> [The problem]
Using the data below, count the lines where "TSLs" appears, and answer with the number alone.

> [Data]

--- START ---

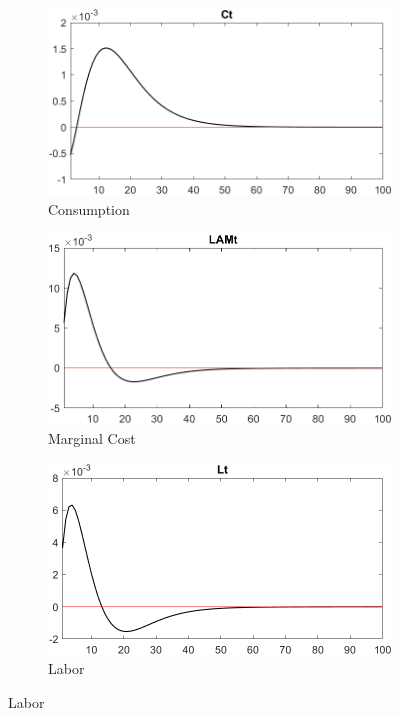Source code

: \documentclass[
	12pt, 
	]{article}
\numberwithin{equation}{section}
\theoremstyle{definition}
\theoremstyle{plain}
\theoremstyle{plain}
\theoremstyle{plain}
\begin{document}
\begin{figure}[h!]
	\vspace*{0.5cm}
	
	\begin{subfigure}[b]{0.3\textwidth}
		\centering
		\includegraphics[width=\textwidth]{shock_ZMt/shock_ZMt_Ct}
		\caption{Consumption}
		\label{fig:ZMt-consumption}
	\end{subfigure}
	\hfill
	\begin{subfigure}[b]{0.3\textwidth}
		\centering
		\includegraphics[width=\textwidth]{shock_ZMt/shock_ZMt_LAMBDAt}
		\caption{Marginal Cost}
		\label{fig:ZMt-marginal-cost}
	\end{subfigure}
	\hfill
	\begin{subfigure}[b]{0.3\textwidth}
		\centering
		\includegraphics[width=\textwidth]{shock_ZMt/shock_ZMt_Lt}
		\caption{Labor}
		\label{fig:ZMt-labor}
	\end{subfigure}
	\hfill
	

\end{figure}
\end{document}

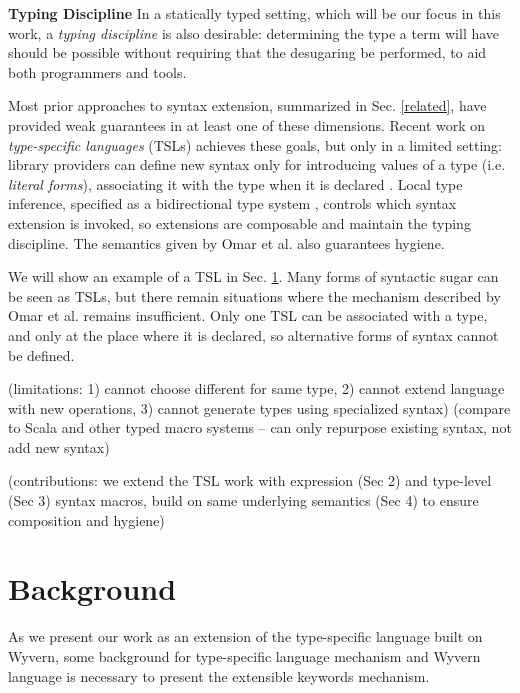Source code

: \documentclass{sig-alternate}
\begin{document}
\noindent
\textbf{Typing Discipline} In a statically typed setting, which will be our focus in this work, a \emph{typing discipline} is also desirable: determining the type a term will have should be possible without requiring that the desugaring be performed, to aid both programmers and tools. 

Most prior approaches to syntax extension, summarized in Sec. \ref{related}, have provided weak guarantees in at least one of these dimensions. Recent work on \emph{type-specific languages} (TSLs) achieves these goals, but only in a limited setting: library providers can define new syntax only for introducing values of a type (i.e. \emph{literal forms}), associating it with the type when it is declared \cite{TSLs}. Local type inference, specified as a bidirectional type system \cite{Pierce:2000:LTI:345099.345100}, controls which syntax extension is invoked, so extensions are composable and maintain the typing discipline. The semantics given by Omar et al. also guarantees hygiene. 

We will show an example of a TSL in Sec. \ref{background}. Many forms of syntactic sugar can be seen as TSLs, but there remain situations where the mechanism described by Omar et al. remains insufficient. Only one TSL can be associated with a type, and only at the place where it is declared, so alternative forms of syntax cannot be defined. 

(limitations: 1) cannot choose different for same type, 2) cannot extend language with new operations, 3) cannot generate types using specialized syntax) (compare to Scala and other typed macro systems -- can only repurpose existing syntax, not add new syntax)

(contributions: we extend the TSL work with expression (Sec 2) and type-level (Sec 3) syntax macros, build on same underlying semantics (Sec 4) to ensure composition and hygiene)

\section{Background}\label{background}
As we present our work as an extension of the type-specific language built on Wyvern, some background for type-specific language mechanism and Wyvern language is necessary to present the extensible keywords mechanism. 
\end{document}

--- END ---

> [Response box]
2